**Task requirements:** From the entries below, count the lines holding the word "running" and give nothing but the number.

**Extracted data entries:**
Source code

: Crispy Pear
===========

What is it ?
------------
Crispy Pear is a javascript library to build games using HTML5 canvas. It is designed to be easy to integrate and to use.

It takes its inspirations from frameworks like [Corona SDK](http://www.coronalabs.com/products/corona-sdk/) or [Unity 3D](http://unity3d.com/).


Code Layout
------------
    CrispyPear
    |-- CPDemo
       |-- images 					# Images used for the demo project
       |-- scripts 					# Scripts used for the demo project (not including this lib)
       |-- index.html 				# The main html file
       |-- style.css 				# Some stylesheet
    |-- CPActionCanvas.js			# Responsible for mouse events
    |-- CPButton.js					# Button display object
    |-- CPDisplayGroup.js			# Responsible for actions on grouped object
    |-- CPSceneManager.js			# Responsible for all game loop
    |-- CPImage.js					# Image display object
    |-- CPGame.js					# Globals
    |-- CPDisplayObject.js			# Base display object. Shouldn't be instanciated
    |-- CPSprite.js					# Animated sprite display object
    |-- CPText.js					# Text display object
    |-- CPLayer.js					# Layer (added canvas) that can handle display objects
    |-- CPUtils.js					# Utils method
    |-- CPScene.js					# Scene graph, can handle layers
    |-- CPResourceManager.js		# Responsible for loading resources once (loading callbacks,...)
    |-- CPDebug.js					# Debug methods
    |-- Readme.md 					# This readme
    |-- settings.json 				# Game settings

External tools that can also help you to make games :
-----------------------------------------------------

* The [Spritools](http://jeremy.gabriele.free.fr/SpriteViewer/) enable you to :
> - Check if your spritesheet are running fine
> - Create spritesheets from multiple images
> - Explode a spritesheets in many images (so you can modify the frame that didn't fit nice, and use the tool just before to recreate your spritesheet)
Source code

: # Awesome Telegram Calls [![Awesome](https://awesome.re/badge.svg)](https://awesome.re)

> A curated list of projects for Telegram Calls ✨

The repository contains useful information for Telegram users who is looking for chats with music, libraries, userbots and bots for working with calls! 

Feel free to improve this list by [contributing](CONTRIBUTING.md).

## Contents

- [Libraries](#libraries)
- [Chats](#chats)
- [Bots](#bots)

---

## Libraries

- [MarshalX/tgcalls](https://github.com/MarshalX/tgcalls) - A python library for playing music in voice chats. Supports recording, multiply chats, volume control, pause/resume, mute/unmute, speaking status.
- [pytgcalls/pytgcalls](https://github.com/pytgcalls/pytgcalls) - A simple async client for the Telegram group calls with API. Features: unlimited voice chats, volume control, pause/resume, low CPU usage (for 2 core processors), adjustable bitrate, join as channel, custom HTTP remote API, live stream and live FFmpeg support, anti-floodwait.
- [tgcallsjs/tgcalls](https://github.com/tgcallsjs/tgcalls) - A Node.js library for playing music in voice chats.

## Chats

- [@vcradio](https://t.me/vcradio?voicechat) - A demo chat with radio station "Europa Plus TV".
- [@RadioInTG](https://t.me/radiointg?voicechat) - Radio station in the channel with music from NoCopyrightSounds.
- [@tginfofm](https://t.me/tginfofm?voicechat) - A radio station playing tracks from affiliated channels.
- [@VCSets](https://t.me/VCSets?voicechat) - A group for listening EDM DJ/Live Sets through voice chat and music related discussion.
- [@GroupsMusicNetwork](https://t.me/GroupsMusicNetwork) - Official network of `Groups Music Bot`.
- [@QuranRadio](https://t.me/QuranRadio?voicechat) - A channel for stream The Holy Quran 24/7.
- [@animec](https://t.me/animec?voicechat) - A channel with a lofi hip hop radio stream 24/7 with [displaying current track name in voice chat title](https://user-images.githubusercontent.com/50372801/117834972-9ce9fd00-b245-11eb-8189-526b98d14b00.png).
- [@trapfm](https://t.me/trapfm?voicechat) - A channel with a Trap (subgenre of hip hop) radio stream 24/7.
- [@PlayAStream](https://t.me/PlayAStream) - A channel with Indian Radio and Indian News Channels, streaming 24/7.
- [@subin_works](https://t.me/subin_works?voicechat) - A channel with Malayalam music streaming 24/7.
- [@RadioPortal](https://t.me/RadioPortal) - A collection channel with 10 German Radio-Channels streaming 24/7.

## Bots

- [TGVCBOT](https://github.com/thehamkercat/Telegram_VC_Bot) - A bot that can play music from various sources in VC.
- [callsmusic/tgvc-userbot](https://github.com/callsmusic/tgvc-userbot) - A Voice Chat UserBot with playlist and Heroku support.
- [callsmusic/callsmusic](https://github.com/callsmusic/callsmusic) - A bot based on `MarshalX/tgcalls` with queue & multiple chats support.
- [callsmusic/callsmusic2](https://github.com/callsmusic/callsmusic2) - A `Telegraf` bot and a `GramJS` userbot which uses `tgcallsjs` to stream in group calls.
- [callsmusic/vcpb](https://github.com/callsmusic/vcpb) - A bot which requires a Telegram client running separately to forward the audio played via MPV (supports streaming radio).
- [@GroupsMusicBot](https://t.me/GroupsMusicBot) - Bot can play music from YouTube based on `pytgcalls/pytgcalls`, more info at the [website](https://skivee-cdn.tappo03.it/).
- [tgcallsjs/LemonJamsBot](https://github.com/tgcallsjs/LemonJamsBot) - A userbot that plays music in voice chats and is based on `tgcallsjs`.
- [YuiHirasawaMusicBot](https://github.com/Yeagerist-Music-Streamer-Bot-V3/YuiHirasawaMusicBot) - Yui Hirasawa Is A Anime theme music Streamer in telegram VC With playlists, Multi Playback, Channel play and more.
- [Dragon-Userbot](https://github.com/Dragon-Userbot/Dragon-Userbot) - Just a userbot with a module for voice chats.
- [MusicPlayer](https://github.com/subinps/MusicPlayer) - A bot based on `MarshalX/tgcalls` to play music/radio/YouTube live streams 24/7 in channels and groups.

---

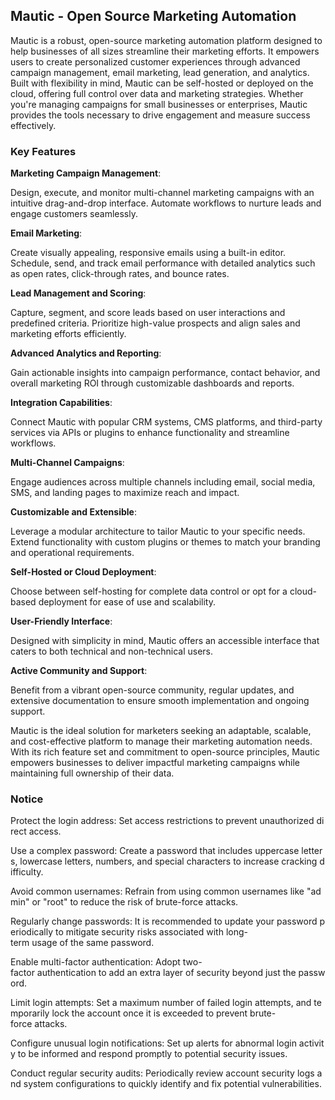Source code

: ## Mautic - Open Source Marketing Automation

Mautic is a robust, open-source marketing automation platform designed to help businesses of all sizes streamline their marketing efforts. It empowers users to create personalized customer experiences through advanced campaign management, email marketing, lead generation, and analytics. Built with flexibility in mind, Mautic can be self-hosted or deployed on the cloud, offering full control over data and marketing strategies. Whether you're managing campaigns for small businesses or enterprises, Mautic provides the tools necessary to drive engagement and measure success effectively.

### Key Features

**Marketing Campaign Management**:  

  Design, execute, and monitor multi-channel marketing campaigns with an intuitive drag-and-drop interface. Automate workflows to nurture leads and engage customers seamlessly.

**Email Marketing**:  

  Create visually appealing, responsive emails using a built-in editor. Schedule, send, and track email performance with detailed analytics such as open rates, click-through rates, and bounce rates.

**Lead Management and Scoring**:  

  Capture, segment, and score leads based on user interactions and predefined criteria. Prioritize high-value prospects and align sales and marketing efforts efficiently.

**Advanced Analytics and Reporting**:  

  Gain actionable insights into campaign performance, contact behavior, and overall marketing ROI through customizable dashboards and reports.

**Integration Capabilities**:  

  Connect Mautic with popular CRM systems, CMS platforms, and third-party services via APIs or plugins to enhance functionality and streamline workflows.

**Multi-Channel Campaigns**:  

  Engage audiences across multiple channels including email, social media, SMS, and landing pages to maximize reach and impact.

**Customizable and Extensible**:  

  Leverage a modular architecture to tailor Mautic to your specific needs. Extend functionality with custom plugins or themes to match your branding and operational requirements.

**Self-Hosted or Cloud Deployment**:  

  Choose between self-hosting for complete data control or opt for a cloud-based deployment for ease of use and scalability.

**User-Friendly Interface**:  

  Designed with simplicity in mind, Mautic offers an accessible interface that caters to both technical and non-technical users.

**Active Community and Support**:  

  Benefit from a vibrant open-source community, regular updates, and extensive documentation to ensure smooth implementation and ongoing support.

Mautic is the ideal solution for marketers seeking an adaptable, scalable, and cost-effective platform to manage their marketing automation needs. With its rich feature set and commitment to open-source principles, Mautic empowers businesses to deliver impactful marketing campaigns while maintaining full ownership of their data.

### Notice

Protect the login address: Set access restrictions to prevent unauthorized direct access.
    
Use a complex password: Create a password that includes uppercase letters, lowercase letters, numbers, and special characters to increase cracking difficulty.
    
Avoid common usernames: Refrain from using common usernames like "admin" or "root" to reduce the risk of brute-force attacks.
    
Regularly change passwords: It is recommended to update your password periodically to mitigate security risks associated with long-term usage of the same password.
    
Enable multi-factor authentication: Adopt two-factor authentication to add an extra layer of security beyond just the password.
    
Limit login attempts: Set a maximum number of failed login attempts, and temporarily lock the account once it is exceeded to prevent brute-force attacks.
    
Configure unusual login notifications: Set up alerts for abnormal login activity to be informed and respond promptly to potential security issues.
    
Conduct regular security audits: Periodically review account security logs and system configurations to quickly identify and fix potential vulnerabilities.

**Expected output:** 2